Snowden tricked NSA - and they don't know how he did it

24 Aug, 2013 17:48 / Updated 11 years ago

While collecting data Edward Snowden was able to evade all safeguards at the NSA, leaving the agency puzzled at how he did it, according to new report. Officials worry that the ease with which he covered his tracks means another breach could happen.

Information logs exist to tell the government who tried to view or copy classified information without the proper clearance, but Snowden appears to have bypassed or deleted them, while working as a system administrator with contractor Booz Allen Hamilton in Hawaii. The revelations come from government officials speaking to The Associated Press on condition of anonymity, as they were prevented from publicly disclosing new information about the Snowden case.

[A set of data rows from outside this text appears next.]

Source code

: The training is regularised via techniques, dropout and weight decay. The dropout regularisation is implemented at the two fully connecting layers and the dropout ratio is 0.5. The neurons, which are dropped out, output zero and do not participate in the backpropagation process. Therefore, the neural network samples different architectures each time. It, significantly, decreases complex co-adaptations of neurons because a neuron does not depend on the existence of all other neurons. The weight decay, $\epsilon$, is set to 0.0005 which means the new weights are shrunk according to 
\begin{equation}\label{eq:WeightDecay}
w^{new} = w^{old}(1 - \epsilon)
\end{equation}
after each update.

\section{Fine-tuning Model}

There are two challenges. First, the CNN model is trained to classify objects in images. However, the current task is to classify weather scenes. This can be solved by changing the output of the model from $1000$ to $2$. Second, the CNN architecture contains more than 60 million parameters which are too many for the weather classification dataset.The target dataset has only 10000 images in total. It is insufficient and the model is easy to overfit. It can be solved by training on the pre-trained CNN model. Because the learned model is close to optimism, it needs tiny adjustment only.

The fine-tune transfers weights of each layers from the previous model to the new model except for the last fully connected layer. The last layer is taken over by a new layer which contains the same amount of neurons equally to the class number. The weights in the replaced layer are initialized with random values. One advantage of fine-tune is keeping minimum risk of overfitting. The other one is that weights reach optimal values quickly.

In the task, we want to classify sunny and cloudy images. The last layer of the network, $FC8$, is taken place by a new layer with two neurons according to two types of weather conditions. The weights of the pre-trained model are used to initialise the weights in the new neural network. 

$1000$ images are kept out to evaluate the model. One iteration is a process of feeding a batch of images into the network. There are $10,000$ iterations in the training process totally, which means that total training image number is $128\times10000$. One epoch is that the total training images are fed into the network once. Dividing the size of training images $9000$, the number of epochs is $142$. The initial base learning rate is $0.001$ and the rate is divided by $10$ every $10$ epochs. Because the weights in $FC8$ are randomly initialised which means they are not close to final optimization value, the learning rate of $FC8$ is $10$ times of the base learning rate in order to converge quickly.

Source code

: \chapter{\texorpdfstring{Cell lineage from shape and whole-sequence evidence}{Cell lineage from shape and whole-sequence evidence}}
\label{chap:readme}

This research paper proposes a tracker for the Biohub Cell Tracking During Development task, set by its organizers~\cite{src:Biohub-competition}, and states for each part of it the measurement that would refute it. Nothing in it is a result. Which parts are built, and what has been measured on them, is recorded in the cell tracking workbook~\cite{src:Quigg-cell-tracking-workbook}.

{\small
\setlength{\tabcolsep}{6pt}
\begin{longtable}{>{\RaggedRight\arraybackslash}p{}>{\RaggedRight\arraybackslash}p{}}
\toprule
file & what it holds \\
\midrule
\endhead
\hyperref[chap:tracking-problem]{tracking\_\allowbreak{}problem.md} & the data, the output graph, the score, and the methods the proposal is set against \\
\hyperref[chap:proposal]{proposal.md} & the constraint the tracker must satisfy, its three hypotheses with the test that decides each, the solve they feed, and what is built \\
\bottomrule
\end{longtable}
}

This is a worrying development for the Obama administration, which has been at pains to prove to the American public that the NSA’s computer system cannot be taken advantage of so easily. Therefore, if Snowden could single-handedly circumvent its cyber defenses, the question stands as to who else can gain instant access to the vast stream of data the clandestine organization intercepts every day.

NSA Director Keith Alexander could not tell the press in July what exactly Snowden might have had access to, downloaded or taken with him, citing an ongoing investigation. This was nearly two months after the leaks took place.

When Snowden had the job of system administrator, he possessed enough security privileges to access data remotely, browse it freely, as well as take it off its home servers and copy it onto portable drives. According to Alexander, this is how the information was leaked.

NSA spokeswoman Vanee Vines then told the AP that Alexander "had a sense of what documents and information had been taken," but "he did not say the comprehensive investigation had been completed." She did not say if Snowden was capable of viewing or downloading the documents without the organization’s knowledge.

A key reason behind Snowden’s success may have been that the data was not very clearly compartmentalized, meaning that specialists in one area could easily browse information they would never plausibly need, provided they had the right security clearance.

It is not even clear whether Snowden had to use any 'hacking' skills to collect that data, or if he simply misapplied the powers legally allocated to him.

Deputy Attorney General James Cole defended the government’s spying activities in Congress in July, saying that employees who have access to NSA’s programs are effectively monitored by the government.

"Everything that is done under [the program] is documented and reviewed before the decision is made and reviewed again after these decisions are made to make sure that nobody has done the things that you're concerned about happening."


One of his most crucial leaks was the truth about the US government’s use of a program that hoarded metadata of communications between American citizens and intercepted all incoming and outgoing internet traffic in the country, before redirecting it straight to the NSA servers.

Officials say that despite leaking information for months without getting caught, it may be possible that Snowden did not know how exactly the surveillance programs themselves functioned.

Snowden has since traversed the globe in pursuit of political asylum, and succeeded with Russia. Washington has been highly critical of Moscow’s actions and as a gesture of disapproval, even gone as far as cancel an unrelated meeting between President Barack Obama and Russian President Vladimir Putin in Moscow.

The NSA is now reportedly “overwhelmed” with trying to figure out what data and how much of it Snowden managed to steal, said NBC News on Thursday.

This news, together with the case of Bradley Manning, who between 2009 and 2010 leaked hundreds of thousands of highly classified documents, has forced the US government to consider the issue of internal threats to its national security. The 2013 Intelligence Authorization Act now includes a proposal by Congress to create an automated computer program for the detection of such insider threats.